A span is the basic unit of distributed tracing, a single named, timed operation with attributes and parent-child links that together compose a trace.

A span is the fundamental building block of distributed tracing. It represents a single named operation, such as an HTTP handler, a database query, or a function call, with a defined start time and end time. Many spans linked together form a trace.

How It Works

Each span carries a name, start and end timestamps, a span ID, and the trace ID of the request it belongs to. Spans are arranged in a parent-child hierarchy: a span that triggers further work becomes the parent of the spans created by that work, capturing the causal structure of the request. Spans also hold attributes, which are key-value pairs describing the operation, and events, which mark notable moments.
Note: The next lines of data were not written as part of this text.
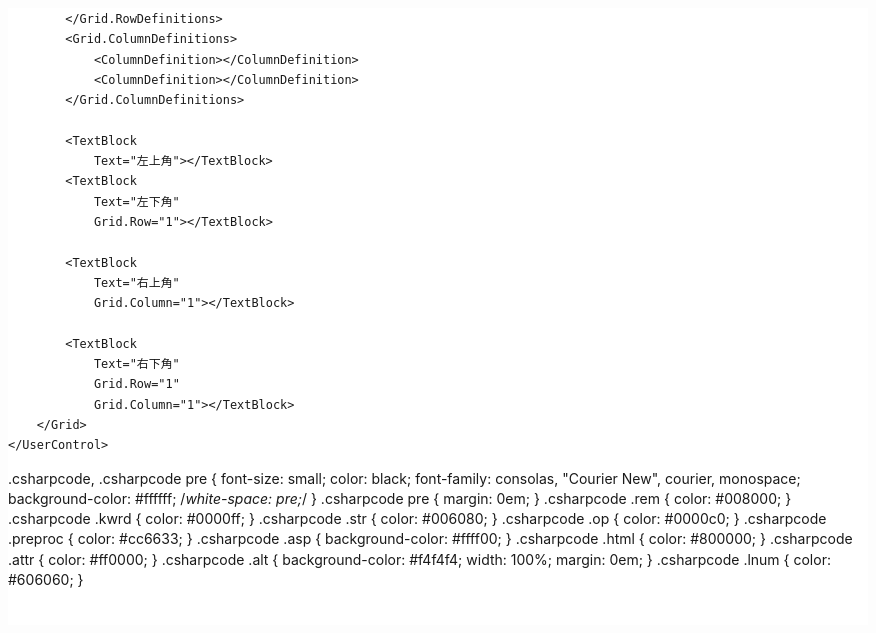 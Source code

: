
 ```
        </Grid.RowDefinitions>
        <Grid.ColumnDefinitions>
            <ColumnDefinition></ColumnDefinition>
            <ColumnDefinition></ColumnDefinition>
        </Grid.ColumnDefinitions>

        <TextBlock
            Text="左上角"></TextBlock>
        <TextBlock
            Text="左下角"
            Grid.Row="1"></TextBlock>

        <TextBlock
            Text="右上角"
            Grid.Column="1"></TextBlock>

        <TextBlock
            Text="右下角"
            Grid.Row="1"
            Grid.Column="1"></TextBlock>
    </Grid>
</UserControl>

```

.csharpcode, .csharpcode pre
{
 font-size: small;
 color: black;
 font-family: consolas, "Courier New", courier, monospace;
 background-color: #ffffff;
 /*white-space: pre;*/
}
.csharpcode pre { margin: 0em; }
.csharpcode .rem { color: #008000; }
.csharpcode .kwrd { color: #0000ff; }
.csharpcode .str { color: #006080; }
.csharpcode .op { color: #0000c0; }
.csharpcode .preproc { color: #cc6633; }
.csharpcode .asp { background-color: #ffff00; }
.csharpcode .html { color: #800000; }
.csharpcode .attr { color: #ff0000; }
.csharpcode .alt 
{
 background-color: #f4f4f4;
 width: 100%;
 margin: 0em;
}
.csharpcode .lnum { color: #606060; }

 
The root span represents the entire request, while nested spans represent the sub-operations beneath it.

Why It Matters

Because each span records its own duration and context, spans reveal exactly how long each step of a request took and how the steps relate. This makes them the unit of analysis for diagnosing latency and errors in distributed systems. Attributes attached to spans, such as a user ID or query text, let engineers filter and group traces to find patterns. The OpenTelemetry standard defines a common span model so spans from different languages and services interoperate.

Related Terms

Spans are the components of distributed tracing and a key form of telemetry within observability. They complement metrics for analyzing performance.